The next leg for bitcoin depends on oil, and at this point, it could go either way.

Bitcoin’s (BTC) near-term trajectory is being shaped less by crypto-native factors and more by the direction of oil, as macro conditions take center stage.

BTC has climbed back to roughly $70,900 from early-week lows near $67,000, following a broad risk-on move triggered by the U.S.-Iran ceasefire, which sent crude prices tumbling about 15% to below $100 per barrel.

Still, the recovery lacks conviction. Bitcoin has reclaimed the $70,000 level multiple times in recent weeks, but each attempt has failed to generate sustained follow-through.

Analysts at Bitfinex argue that oil remains the key variable. A prolonged 15%–16% decline in crude would likely shift expectations around monetary policy, encouraging markets to price in earlier rate cuts and providing a structural boost to non-yielding assets like bitcoin.

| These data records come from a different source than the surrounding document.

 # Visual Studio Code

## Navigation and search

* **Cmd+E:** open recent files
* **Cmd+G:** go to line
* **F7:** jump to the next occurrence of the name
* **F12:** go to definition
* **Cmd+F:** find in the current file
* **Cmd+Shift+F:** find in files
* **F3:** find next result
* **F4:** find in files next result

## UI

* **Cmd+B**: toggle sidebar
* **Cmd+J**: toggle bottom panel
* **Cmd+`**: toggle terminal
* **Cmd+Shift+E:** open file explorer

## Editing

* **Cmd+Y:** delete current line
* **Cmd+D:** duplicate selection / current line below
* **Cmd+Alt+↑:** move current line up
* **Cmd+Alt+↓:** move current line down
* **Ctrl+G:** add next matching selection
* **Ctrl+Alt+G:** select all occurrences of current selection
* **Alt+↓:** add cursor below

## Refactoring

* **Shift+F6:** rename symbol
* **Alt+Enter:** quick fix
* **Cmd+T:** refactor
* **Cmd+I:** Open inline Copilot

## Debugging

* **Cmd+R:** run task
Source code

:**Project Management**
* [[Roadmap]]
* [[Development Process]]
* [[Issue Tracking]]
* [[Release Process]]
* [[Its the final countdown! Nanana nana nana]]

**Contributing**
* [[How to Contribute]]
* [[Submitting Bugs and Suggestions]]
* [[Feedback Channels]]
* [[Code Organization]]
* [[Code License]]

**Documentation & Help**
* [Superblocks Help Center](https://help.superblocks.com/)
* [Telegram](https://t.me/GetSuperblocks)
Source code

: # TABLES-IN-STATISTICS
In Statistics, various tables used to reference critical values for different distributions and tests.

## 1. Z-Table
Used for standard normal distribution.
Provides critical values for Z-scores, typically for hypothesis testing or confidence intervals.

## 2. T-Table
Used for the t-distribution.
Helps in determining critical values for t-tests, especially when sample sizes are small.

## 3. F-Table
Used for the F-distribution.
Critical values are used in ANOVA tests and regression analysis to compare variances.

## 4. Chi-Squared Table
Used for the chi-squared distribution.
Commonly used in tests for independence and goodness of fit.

Such a move would also help alleviate inflation pressures, potentially giving the Federal Reserve more flexibility to ease policy later this year.

Market positioning suggests that, if conditions align, bitcoin could see a sharp upside move. A dense pocket of leveraged short positions sits just above current levels, creating the potential for a squeeze-driven rally.

“Roughly $6 billion in shorts are clustered between $72,200 and $73,500,” said Adam Saville Brown of Tesseract Group. “A break through that range could trigger a cascade of liquidations, opening the path toward $80,000.”

For now, though, rate-cut expectations remain subdued. Elevated energy prices risk keeping inflation sticky, which could leave the Fed maintaining a higher-for-longer stance, with rates holding near 3.5%.

Complicating the outlook, the geopolitical backdrop is already deteriorating. The ceasefire that sparked the recent rally is showing signs of strain, with renewed tensions and reports of disruptions to shipping through the Strait of Hormuz.

That raises the possibility of another surge in oil prices, which could quickly shift markets back into risk-off mode.

“The downside scenario is straightforward—if the ceasefire breaks down and oil rebounds above $100, sentiment likely reverses,” Brown said.

Bitfinex analysts added that crude could spike toward $120 if disruptions in the Strait persist, further undermining the case for near-term policy easing.

With the ceasefire set to last just two weeks, markets are effectively navigating a binary setup. The path of oil—and its implications for inflation and interest rates—will likely determine bitcoin’s next decisive move.